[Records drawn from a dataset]
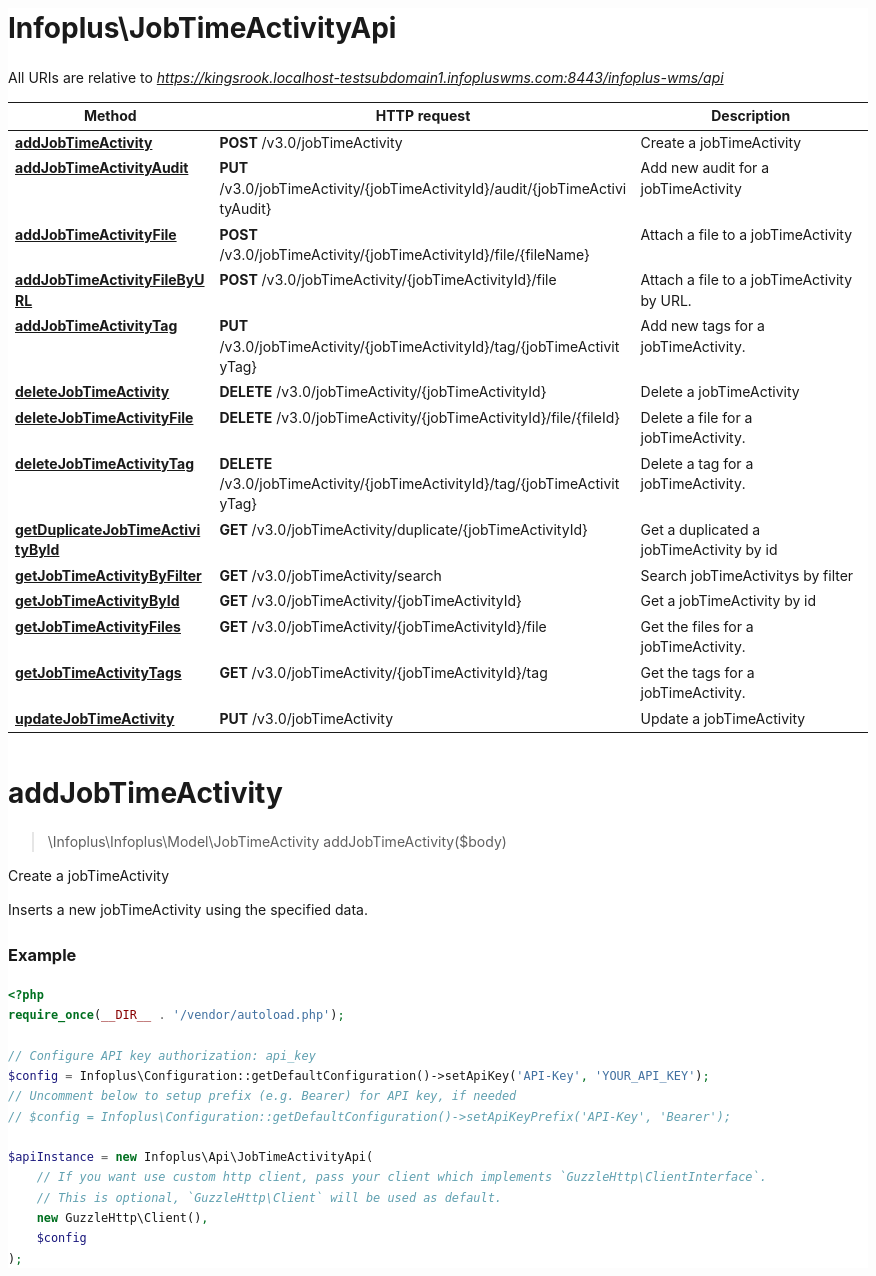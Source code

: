 # Infoplus\JobTimeActivityApi

All URIs are relative to *https://kingsrook.localhost-testsubdomain1.infopluswms.com:8443/infoplus-wms/api*

Method | HTTP request | Description
------------- | ------------- | -------------
[**addJobTimeActivity**](JobTimeActivityApi.md#addJobTimeActivity) | **POST** /v3.0/jobTimeActivity | Create a jobTimeActivity
[**addJobTimeActivityAudit**](JobTimeActivityApi.md#addJobTimeActivityAudit) | **PUT** /v3.0/jobTimeActivity/{jobTimeActivityId}/audit/{jobTimeActivityAudit} | Add new audit for a jobTimeActivity
[**addJobTimeActivityFile**](JobTimeActivityApi.md#addJobTimeActivityFile) | **POST** /v3.0/jobTimeActivity/{jobTimeActivityId}/file/{fileName} | Attach a file to a jobTimeActivity
[**addJobTimeActivityFileByURL**](JobTimeActivityApi.md#addJobTimeActivityFileByURL) | **POST** /v3.0/jobTimeActivity/{jobTimeActivityId}/file | Attach a file to a jobTimeActivity by URL.
[**addJobTimeActivityTag**](JobTimeActivityApi.md#addJobTimeActivityTag) | **PUT** /v3.0/jobTimeActivity/{jobTimeActivityId}/tag/{jobTimeActivityTag} | Add new tags for a jobTimeActivity.
[**deleteJobTimeActivity**](JobTimeActivityApi.md#deleteJobTimeActivity) | **DELETE** /v3.0/jobTimeActivity/{jobTimeActivityId} | Delete a jobTimeActivity
[**deleteJobTimeActivityFile**](JobTimeActivityApi.md#deleteJobTimeActivityFile) | **DELETE** /v3.0/jobTimeActivity/{jobTimeActivityId}/file/{fileId} | Delete a file for a jobTimeActivity.
[**deleteJobTimeActivityTag**](JobTimeActivityApi.md#deleteJobTimeActivityTag) | **DELETE** /v3.0/jobTimeActivity/{jobTimeActivityId}/tag/{jobTimeActivityTag} | Delete a tag for a jobTimeActivity.
[**getDuplicateJobTimeActivityById**](JobTimeActivityApi.md#getDuplicateJobTimeActivityById) | **GET** /v3.0/jobTimeActivity/duplicate/{jobTimeActivityId} | Get a duplicated a jobTimeActivity by id
[**getJobTimeActivityByFilter**](JobTimeActivityApi.md#getJobTimeActivityByFilter) | **GET** /v3.0/jobTimeActivity/search | Search jobTimeActivitys by filter
[**getJobTimeActivityById**](JobTimeActivityApi.md#getJobTimeActivityById) | **GET** /v3.0/jobTimeActivity/{jobTimeActivityId} | Get a jobTimeActivity by id
[**getJobTimeActivityFiles**](JobTimeActivityApi.md#getJobTimeActivityFiles) | **GET** /v3.0/jobTimeActivity/{jobTimeActivityId}/file | Get the files for a jobTimeActivity.
[**getJobTimeActivityTags**](JobTimeActivityApi.md#getJobTimeActivityTags) | **GET** /v3.0/jobTimeActivity/{jobTimeActivityId}/tag | Get the tags for a jobTimeActivity.
[**updateJobTimeActivity**](JobTimeActivityApi.md#updateJobTimeActivity) | **PUT** /v3.0/jobTimeActivity | Update a jobTimeActivity


# **addJobTimeActivity**
> \Infoplus\Infoplus\Model\JobTimeActivity addJobTimeActivity($body)

Create a jobTimeActivity

Inserts a new jobTimeActivity using the specified data.

### Example
```php
<?php
require_once(__DIR__ . '/vendor/autoload.php');

// Configure API key authorization: api_key
$config = Infoplus\Configuration::getDefaultConfiguration()->setApiKey('API-Key', 'YOUR_API_KEY');
// Uncomment below to setup prefix (e.g. Bearer) for API key, if needed
// $config = Infoplus\Configuration::getDefaultConfiguration()->setApiKeyPrefix('API-Key', 'Bearer');

$apiInstance = new Infoplus\Api\JobTimeActivityApi(
    // If you want use custom http client, pass your client which implements `GuzzleHttp\ClientInterface`.
    // This is optional, `GuzzleHttp\Client` will be used as default.
    new GuzzleHttp\Client(),
    $config
);
```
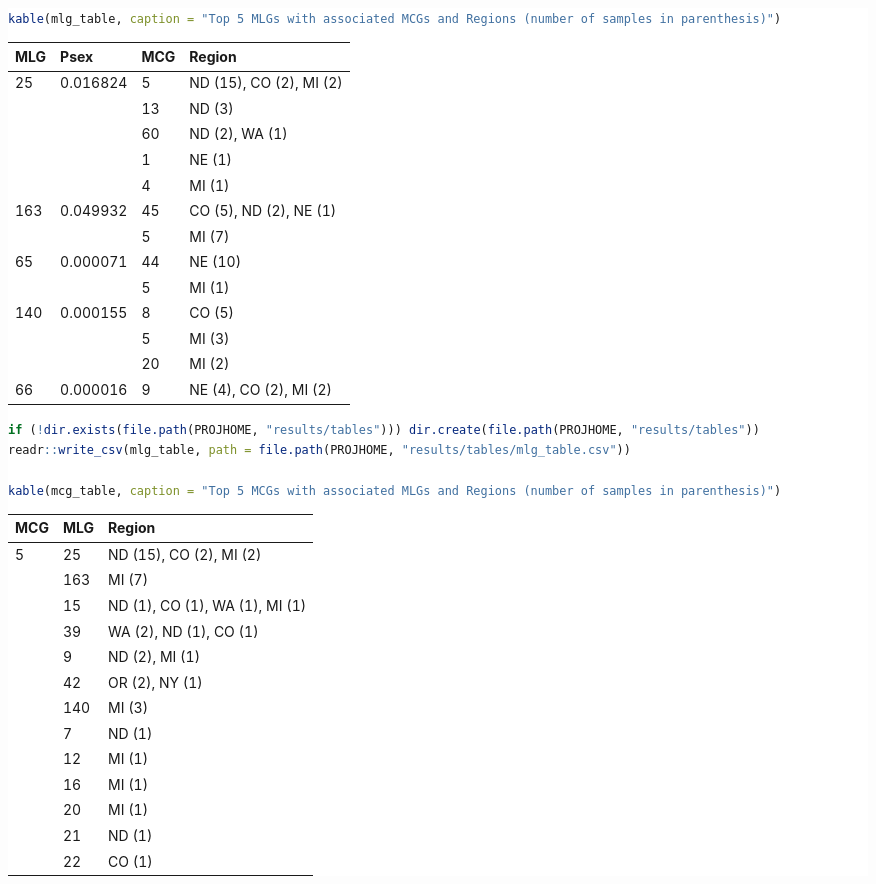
 ```r
kable(mlg_table, caption = "Top 5 MLGs with associated MCGs and Regions (number of samples in parenthesis)")
```



|MLG |Psex     |MCG |Region                  |
|:---|:--------|:---|:-----------------------|
|25  |0.016824 |5   |ND (15), CO (2), MI (2) |
|    |         |13  |ND (3)                  |
|    |         |60  |ND (2), WA (1)          |
|    |         |1   |NE (1)                  |
|    |         |4   |MI (1)                  |
|163 |0.049932 |45  |CO (5), ND (2), NE (1)  |
|    |         |5   |MI (7)                  |
|65  |0.000071 |44  |NE (10)                 |
|    |         |5   |MI (1)                  |
|140 |0.000155 |8   |CO (5)                  |
|    |         |5   |MI (3)                  |
|    |         |20  |MI (2)                  |
|66  |0.000016 |9   |NE (4), CO (2), MI (2)  |

```r
if (!dir.exists(file.path(PROJHOME, "results/tables"))) dir.create(file.path(PROJHOME, "results/tables"))
readr::write_csv(mlg_table, path = file.path(PROJHOME, "results/tables/mlg_table.csv"))

kable(mcg_table, caption = "Top 5 MCGs with associated MLGs and Regions (number of samples in parenthesis)")
```



|MCG |MLG |Region                         |
|:---|:---|:------------------------------|
|5   |25  |ND (15), CO (2), MI (2)        |
|    |163 |MI (7)                         |
|    |15  |ND (1), CO (1), WA (1), MI (1) |
|    |39  |WA (2), ND (1), CO (1)         |
|    |9   |ND (2), MI (1)                 |
|    |42  |OR (2), NY (1)                 |
|    |140 |MI (3)                         |
|    |7   |ND (1)                         |
|    |12  |MI (1)                         |
|    |16  |MI (1)                         |
|    |20  |MI (1)                         |
|    |21  |ND (1)                         |
|    |22  |CO (1)                         |
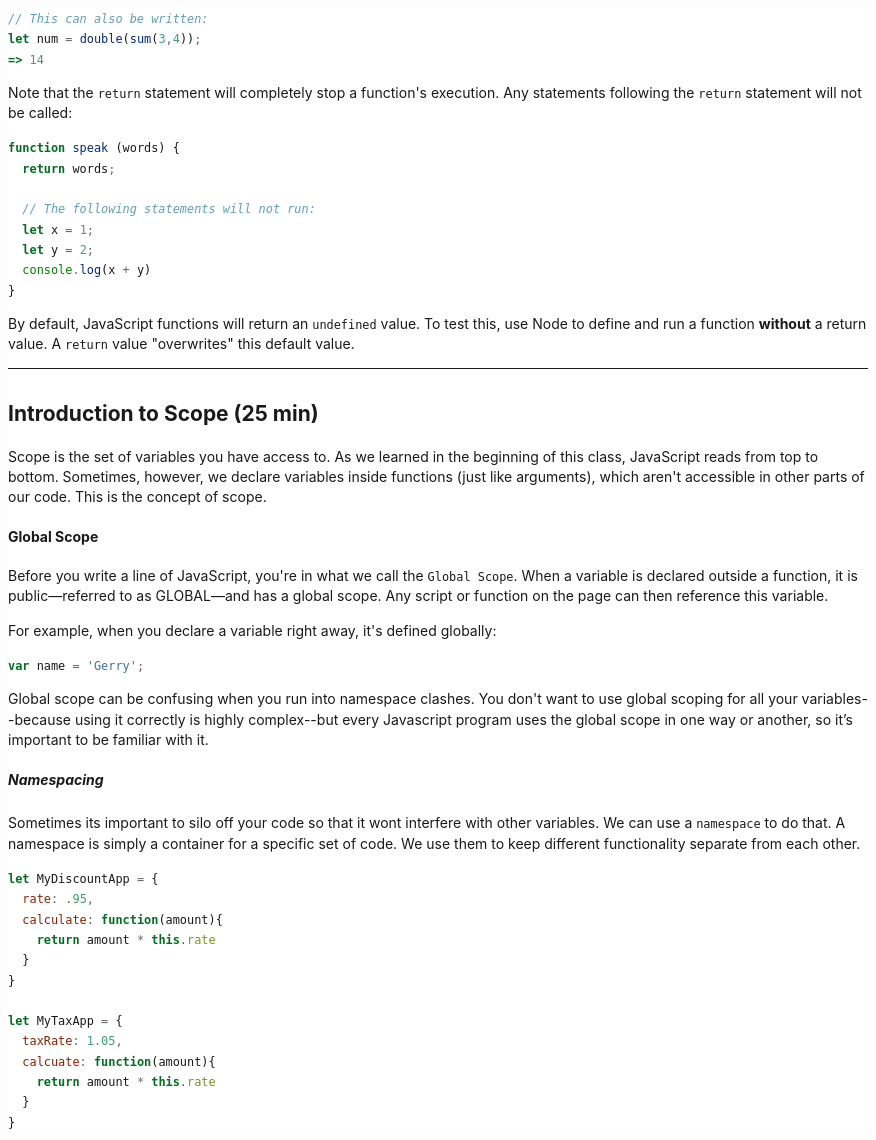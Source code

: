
 ```javascript
// This can also be written:
let num = double(sum(3,4));
=> 14
```

Note that the `return` statement will completely stop a function's execution. Any statements following the `return` statement will not be called:

```javascript
function speak (words) {
  return words;

  // The following statements will not run:
  let x = 1;
  let y = 2;
  console.log(x + y)
}
```

By default, JavaScript functions will return an `undefined` value. To test this, use Node to define and run a function __without__ a return value. A `return` value "overwrites" this default value.

---

<a name="introduction1"></a>

## Introduction to Scope (25 min)

Scope is the set of variables you have access to. As we learned in the beginning of this class, JavaScript reads from top to bottom. Sometimes, however, we declare variables inside functions (just like arguments), which aren't accessible in other parts of our code. This is the concept of scope.


#### Global Scope

Before you write a line of JavaScript, you're in what we call the `Global Scope`. When a variable is declared outside a function, it is public—referred to as GLOBAL—and has a global scope. Any script or function on the page can then reference this variable.

For example, when you declare a variable right away, it's defined globally:

```javascript
var name = 'Gerry';
```



Global scope can be confusing when you run into namespace clashes. You don't want to use global scoping for all your variables--because using it correctly is highly complex--but every Javascript program uses the global scope in one way or another, so it’s important to be familiar with it.

##### Namespacing

Sometimes its important to silo off your code so that it wont interfere with other variables. We can use a `namespace` to do that. A namespace is simply a container for a specific set of code. We use them to keep different functionality separate from each other.
```Javascript
let MyDiscountApp = {
  rate: .95,
  calculate: function(amount){
    return amount * this.rate
  }
}

let MyTaxApp = {
  taxRate: 1.05,
  calcuate: function(amount){
    return amount * this.rate
  }
}
```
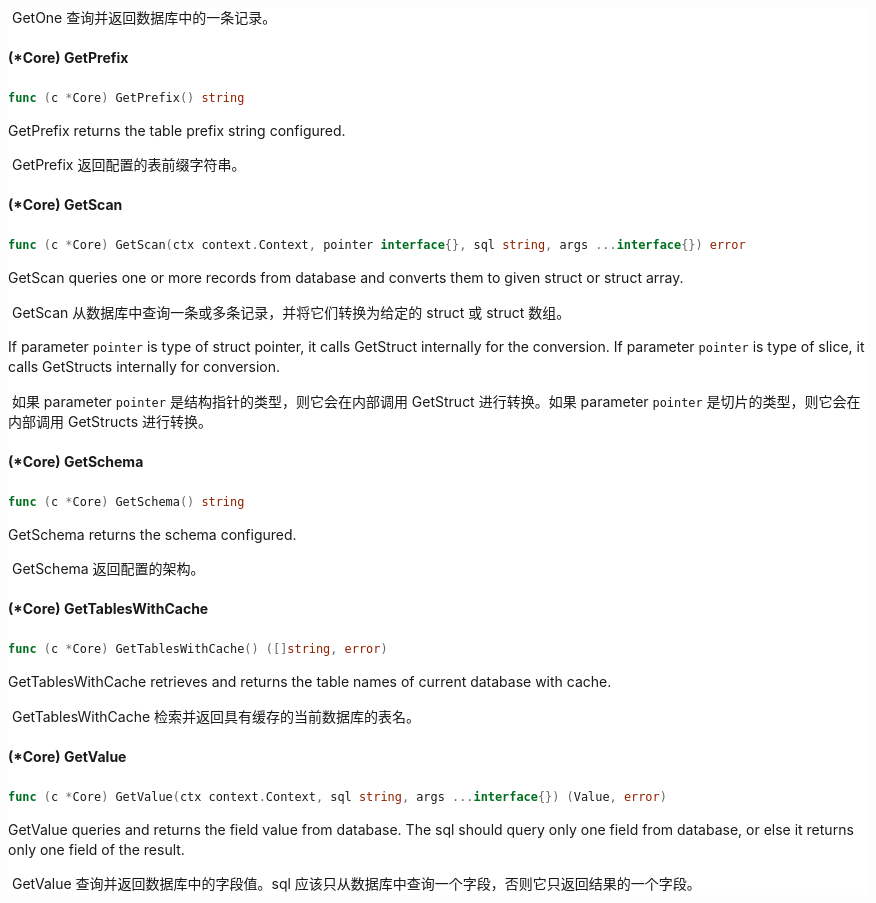 ​	GetOne 查询并返回数据库中的一条记录。

#### (*Core) GetPrefix

```go
func (c *Core) GetPrefix() string
```

GetPrefix returns the table prefix string configured.

​	GetPrefix 返回配置的表前缀字符串。

#### (*Core) GetScan

```go
func (c *Core) GetScan(ctx context.Context, pointer interface{}, sql string, args ...interface{}) error
```

GetScan queries one or more records from database and converts them to given struct or struct array.

​	GetScan 从数据库中查询一条或多条记录，并将它们转换为给定的 struct 或 struct 数组。

If parameter `pointer` is type of struct pointer, it calls GetStruct internally for the conversion. If parameter `pointer` is type of slice, it calls GetStructs internally for conversion.

​	如果 parameter `pointer` 是结构指针的类型，则它会在内部调用 GetStruct 进行转换。如果 parameter `pointer` 是切片的类型，则它会在内部调用 GetStructs 进行转换。

#### (*Core) GetSchema

```go
func (c *Core) GetSchema() string
```

GetSchema returns the schema configured.

​	GetSchema 返回配置的架构。

#### (*Core) GetTablesWithCache

```go
func (c *Core) GetTablesWithCache() ([]string, error)
```

GetTablesWithCache retrieves and returns the table names of current database with cache.

​	GetTablesWithCache 检索并返回具有缓存的当前数据库的表名。

#### (*Core) GetValue

```go
func (c *Core) GetValue(ctx context.Context, sql string, args ...interface{}) (Value, error)
```

GetValue queries and returns the field value from database. The sql should query only one field from database, or else it returns only one field of the result.

​	GetValue 查询并返回数据库中的字段值。sql 应该只从数据库中查询一个字段，否则它只返回结果的一个字段。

Problem>
A single number is the whole answer: how many lines in the entries hold the word "GuzzleHttp".

Solution for this exercise>
3